Records excerpted from a collection
******************************

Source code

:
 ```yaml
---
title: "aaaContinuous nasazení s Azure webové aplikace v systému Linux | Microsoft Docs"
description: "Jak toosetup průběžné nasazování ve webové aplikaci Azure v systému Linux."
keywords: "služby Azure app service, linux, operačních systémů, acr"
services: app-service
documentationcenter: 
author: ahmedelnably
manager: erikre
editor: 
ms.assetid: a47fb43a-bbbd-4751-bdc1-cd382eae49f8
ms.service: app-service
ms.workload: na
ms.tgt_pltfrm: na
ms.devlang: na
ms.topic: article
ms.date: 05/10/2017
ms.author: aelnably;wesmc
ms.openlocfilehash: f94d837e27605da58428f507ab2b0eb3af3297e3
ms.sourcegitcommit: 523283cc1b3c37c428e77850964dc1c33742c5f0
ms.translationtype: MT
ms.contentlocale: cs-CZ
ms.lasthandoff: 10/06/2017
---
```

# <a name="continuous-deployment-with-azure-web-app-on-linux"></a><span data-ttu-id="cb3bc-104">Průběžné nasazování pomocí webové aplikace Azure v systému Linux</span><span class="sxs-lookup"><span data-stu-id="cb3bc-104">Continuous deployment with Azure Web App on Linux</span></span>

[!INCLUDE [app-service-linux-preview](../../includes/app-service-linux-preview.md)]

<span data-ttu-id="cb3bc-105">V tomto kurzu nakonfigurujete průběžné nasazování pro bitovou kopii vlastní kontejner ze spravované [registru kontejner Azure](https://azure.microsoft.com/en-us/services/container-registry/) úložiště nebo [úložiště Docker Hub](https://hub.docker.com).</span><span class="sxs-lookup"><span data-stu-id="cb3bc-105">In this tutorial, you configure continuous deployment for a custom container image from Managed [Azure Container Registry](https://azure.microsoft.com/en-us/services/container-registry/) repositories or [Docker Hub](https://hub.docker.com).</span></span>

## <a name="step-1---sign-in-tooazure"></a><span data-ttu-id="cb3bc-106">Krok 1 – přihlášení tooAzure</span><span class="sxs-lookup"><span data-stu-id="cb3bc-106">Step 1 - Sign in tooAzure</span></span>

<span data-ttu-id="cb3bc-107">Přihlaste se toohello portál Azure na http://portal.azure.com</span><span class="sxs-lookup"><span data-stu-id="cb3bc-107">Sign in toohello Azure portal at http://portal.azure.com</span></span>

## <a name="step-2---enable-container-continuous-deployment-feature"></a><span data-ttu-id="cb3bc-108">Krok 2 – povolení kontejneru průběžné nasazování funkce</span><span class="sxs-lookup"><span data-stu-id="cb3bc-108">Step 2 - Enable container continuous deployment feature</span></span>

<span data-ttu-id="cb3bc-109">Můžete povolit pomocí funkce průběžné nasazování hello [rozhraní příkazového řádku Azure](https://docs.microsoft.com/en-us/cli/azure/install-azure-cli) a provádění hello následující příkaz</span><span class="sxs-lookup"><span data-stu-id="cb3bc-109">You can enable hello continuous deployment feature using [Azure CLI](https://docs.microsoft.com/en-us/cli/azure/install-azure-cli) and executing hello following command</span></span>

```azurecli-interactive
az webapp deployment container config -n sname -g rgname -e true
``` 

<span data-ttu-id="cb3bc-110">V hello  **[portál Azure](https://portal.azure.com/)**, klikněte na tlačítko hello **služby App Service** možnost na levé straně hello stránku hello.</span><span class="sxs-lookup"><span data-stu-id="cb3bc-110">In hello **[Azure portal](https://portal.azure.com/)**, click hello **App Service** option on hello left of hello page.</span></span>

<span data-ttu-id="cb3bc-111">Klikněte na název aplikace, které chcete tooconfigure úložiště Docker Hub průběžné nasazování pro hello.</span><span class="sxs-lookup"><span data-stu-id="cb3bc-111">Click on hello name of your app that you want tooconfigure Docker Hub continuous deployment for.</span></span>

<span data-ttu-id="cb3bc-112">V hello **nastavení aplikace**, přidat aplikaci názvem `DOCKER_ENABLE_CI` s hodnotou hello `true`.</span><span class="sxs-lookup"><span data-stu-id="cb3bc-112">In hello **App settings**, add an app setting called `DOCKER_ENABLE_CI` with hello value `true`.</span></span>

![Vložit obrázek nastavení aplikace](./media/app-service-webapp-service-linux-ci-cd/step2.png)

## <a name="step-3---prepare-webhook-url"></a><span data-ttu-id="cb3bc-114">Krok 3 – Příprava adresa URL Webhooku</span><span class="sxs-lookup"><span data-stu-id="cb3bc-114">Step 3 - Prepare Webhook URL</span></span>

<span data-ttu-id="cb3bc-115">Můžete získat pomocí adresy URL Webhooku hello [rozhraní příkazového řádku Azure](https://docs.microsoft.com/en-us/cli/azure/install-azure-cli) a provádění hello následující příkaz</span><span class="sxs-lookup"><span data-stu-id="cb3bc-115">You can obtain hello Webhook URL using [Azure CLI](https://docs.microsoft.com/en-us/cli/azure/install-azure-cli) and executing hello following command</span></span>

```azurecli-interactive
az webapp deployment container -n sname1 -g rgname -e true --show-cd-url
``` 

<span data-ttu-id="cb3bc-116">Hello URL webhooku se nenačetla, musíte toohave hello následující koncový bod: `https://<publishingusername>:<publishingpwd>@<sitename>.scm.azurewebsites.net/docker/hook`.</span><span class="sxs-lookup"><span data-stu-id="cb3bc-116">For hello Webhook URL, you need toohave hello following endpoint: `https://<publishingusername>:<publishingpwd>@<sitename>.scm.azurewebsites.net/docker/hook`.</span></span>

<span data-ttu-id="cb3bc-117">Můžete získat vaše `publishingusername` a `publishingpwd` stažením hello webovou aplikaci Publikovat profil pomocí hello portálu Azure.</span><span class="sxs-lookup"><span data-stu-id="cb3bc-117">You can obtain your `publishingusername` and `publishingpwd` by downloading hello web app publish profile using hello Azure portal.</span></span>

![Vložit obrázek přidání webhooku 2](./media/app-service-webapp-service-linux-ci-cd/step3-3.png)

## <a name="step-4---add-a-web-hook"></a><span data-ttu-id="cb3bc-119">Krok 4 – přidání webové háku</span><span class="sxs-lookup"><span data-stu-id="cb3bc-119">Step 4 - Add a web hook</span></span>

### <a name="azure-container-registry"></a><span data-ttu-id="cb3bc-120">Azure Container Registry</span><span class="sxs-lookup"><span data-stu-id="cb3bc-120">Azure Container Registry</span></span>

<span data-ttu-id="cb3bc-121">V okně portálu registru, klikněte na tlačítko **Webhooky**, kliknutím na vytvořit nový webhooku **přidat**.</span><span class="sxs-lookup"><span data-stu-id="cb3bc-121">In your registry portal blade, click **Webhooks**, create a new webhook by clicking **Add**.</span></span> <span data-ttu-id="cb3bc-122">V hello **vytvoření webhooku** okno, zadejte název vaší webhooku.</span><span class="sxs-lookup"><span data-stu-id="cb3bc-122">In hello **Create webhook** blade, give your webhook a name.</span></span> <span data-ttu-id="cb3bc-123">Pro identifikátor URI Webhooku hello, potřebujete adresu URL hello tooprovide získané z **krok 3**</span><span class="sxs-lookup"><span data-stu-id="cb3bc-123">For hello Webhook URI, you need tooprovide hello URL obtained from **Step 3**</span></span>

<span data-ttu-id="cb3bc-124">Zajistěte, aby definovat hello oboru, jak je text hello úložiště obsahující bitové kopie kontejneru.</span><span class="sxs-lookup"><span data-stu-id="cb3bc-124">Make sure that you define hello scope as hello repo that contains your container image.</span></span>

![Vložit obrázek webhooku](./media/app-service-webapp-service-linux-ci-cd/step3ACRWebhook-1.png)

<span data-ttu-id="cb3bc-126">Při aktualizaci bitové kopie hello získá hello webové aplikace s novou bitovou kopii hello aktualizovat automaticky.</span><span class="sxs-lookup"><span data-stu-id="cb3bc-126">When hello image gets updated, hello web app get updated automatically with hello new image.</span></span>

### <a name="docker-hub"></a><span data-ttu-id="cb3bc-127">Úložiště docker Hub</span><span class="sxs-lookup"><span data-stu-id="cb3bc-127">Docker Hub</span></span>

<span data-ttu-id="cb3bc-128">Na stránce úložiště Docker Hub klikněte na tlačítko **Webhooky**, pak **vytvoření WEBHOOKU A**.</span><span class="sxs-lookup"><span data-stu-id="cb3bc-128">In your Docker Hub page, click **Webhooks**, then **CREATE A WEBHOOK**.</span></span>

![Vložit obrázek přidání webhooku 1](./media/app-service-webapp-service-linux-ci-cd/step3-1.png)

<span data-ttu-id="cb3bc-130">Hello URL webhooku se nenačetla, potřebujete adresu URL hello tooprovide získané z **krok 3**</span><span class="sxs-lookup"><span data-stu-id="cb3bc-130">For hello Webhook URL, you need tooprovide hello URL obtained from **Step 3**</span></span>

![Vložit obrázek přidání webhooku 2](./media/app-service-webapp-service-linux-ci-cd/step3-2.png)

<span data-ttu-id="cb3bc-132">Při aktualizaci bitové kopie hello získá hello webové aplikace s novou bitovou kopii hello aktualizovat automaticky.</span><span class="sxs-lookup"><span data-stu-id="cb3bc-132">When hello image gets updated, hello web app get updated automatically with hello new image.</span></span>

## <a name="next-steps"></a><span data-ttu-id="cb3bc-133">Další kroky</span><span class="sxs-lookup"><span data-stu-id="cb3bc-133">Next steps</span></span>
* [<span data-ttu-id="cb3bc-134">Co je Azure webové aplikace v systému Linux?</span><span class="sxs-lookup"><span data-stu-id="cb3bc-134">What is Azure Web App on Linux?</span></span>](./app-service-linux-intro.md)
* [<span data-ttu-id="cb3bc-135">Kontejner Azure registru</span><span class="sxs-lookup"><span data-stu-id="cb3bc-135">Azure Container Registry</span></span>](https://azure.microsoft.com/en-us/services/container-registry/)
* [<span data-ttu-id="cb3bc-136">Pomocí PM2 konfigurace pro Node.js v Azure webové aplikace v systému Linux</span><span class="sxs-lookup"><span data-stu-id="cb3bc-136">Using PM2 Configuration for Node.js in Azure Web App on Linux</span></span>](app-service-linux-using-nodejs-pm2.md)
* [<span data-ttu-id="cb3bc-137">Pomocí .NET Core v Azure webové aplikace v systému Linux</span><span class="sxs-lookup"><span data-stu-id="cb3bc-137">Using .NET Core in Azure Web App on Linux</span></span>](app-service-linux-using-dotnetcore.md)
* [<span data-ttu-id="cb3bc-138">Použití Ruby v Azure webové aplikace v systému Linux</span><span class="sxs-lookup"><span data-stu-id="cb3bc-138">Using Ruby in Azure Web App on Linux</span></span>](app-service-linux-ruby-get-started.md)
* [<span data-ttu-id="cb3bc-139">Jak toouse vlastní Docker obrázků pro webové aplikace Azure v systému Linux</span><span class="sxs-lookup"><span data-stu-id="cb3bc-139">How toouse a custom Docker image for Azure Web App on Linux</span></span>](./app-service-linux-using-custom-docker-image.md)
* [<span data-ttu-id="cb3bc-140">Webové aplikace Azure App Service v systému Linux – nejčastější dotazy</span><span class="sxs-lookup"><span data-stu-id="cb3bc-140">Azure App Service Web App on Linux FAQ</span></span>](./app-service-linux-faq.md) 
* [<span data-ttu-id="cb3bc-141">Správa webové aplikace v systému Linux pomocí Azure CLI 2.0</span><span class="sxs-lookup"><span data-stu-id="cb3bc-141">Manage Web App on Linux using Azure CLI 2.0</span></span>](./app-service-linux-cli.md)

******************************

> [Goal of the exercise]
Reproduce the lines of the records exactly, from the first one through the line that contains "Sign in tooAzure</span></span>".

> [Task output]
Source code

:
 ```yaml
---
title: "aaaContinuous nasazení s Azure webové aplikace v systému Linux | Microsoft Docs"
description: "Jak toosetup průběžné nasazování ve webové aplikaci Azure v systému Linux."
keywords: "služby Azure app service, linux, operačních systémů, acr"
services: app-service
documentationcenter: 
author: ahmedelnably
manager: erikre
editor: 
ms.assetid: a47fb43a-bbbd-4751-bdc1-cd382eae49f8
ms.service: app-service
ms.workload: na
ms.tgt_pltfrm: na
ms.devlang: na
ms.topic: article
ms.date: 05/10/2017
ms.author: aelnably;wesmc
ms.openlocfilehash: f94d837e27605da58428f507ab2b0eb3af3297e3
ms.sourcegitcommit: 523283cc1b3c37c428e77850964dc1c33742c5f0
ms.translationtype: MT
ms.contentlocale: cs-CZ
ms.lasthandoff: 10/06/2017
---
```

# <a name="continuous-deployment-with-azure-web-app-on-linux"></a><span data-ttu-id="cb3bc-104">Průběžné nasazování pomocí webové aplikace Azure v systému Linux</span><span class="sxs-lookup"><span data-stu-id="cb3bc-104">Continuous deployment with Azure Web App on Linux</span></span>

[!INCLUDE [app-service-linux-preview](../../includes/app-service-linux-preview.md)]

<span data-ttu-id="cb3bc-105">V tomto kurzu nakonfigurujete průběžné nasazování pro bitovou kopii vlastní kontejner ze spravované [registru kontejner Azure](https://azure.microsoft.com/en-us/services/container-registry/) úložiště nebo [úložiště Docker Hub](https://hub.docker.com).</span><span class="sxs-lookup"><span data-stu-id="cb3bc-105">In this tutorial, you configure continuous deployment for a custom container image from Managed [Azure Container Registry](https://azure.microsoft.com/en-us/services/container-registry/) repositories or [Docker Hub](https://hub.docker.com).</span></span>

## <a name="step-1---sign-in-tooazure"></a><span data-ttu-id="cb3bc-106">Krok 1 – přihlášení tooAzure</span><span class="sxs-lookup"><span data-stu-id="cb3bc-106">Step 1 - Sign in tooAzure</span></span>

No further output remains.